[[ MATERIAL TO PROCESS, beginning ]]

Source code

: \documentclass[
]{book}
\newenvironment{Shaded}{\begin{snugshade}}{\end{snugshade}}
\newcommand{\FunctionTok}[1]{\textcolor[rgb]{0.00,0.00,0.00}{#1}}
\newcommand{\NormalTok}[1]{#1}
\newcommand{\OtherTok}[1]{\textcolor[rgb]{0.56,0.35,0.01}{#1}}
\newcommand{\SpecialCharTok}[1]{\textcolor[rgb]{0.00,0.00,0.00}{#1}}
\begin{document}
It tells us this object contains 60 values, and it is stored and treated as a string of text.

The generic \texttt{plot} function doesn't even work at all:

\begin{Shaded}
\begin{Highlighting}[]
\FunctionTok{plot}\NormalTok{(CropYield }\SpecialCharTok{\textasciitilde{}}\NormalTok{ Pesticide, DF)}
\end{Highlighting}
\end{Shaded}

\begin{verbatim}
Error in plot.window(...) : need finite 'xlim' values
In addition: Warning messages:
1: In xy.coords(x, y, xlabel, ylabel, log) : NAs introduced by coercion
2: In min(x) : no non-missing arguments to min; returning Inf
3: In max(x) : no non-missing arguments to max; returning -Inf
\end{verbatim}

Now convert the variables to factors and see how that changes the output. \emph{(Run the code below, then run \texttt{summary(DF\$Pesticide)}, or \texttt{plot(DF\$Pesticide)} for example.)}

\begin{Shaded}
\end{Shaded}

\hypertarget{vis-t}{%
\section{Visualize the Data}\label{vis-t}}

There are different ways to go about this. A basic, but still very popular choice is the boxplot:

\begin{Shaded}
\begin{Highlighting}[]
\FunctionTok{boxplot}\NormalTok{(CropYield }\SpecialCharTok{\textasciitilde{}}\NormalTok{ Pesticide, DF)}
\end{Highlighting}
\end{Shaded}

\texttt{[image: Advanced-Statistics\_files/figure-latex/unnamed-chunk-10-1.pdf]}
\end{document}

[[ MATERIAL TO PROCESS, end ]]

● **TASK**:
Every line of the data is to be retyped without alteration.

● **COMPLETED EXERCISE**:
Source code

: \documentclass[
]{book}
\newenvironment{Shaded}{\begin{snugshade}}{\end{snugshade}}
\newcommand{\FunctionTok}[1]{\textcolor[rgb]{0.00,0.00,0.00}{#1}}
\newcommand{\NormalTok}[1]{#1}
\newcommand{\OtherTok}[1]{\textcolor[rgb]{0.56,0.35,0.01}{#1}}
\newcommand{\SpecialCharTok}[1]{\textcolor[rgb]{0.00,0.00,0.00}{#1}}
\begin{document}
It tells us this object contains 60 values, and it is stored and treated as a string of text.

The generic \texttt{plot} function doesn't even work at all:

\begin{Shaded}
\begin{Highlighting}[]
\FunctionTok{plot}\NormalTok{(CropYield }\SpecialCharTok{\textasciitilde{}}\NormalTok{ Pesticide, DF)}
\end{Highlighting}
\end{Shaded}

\begin{verbatim}
Error in plot.window(...) : need finite 'xlim' values
In addition: Warning messages:
1: In xy.coords(x, y, xlabel, ylabel, log) : NAs introduced by coercion
2: In min(x) : no non-missing arguments to min; returning Inf
3: In max(x) : no non-missing arguments to max; returning -Inf
\end{verbatim}

Now convert the variables to factors and see how that changes the output. \emph{(Run the code below, then run \texttt{summary(DF\$Pesticide)}, or \texttt{plot(DF\$Pesticide)} for example.)}

\begin{Shaded}
\end{Shaded}

\hypertarget{vis-t}{%
\section{Visualize the Data}\label{vis-t}}

There are different ways to go about this. A basic, but still very popular choice is the boxplot:

\begin{Shaded}
\begin{Highlighting}[]
\FunctionTok{boxplot}\NormalTok{(CropYield }\SpecialCharTok{\textasciitilde{}}\NormalTok{ Pesticide, DF)}
\end{Highlighting}
\end{Shaded}

\texttt{[image: Advanced-Statistics\_files/figure-latex/unnamed-chunk-10-1.pdf]}
\end{document}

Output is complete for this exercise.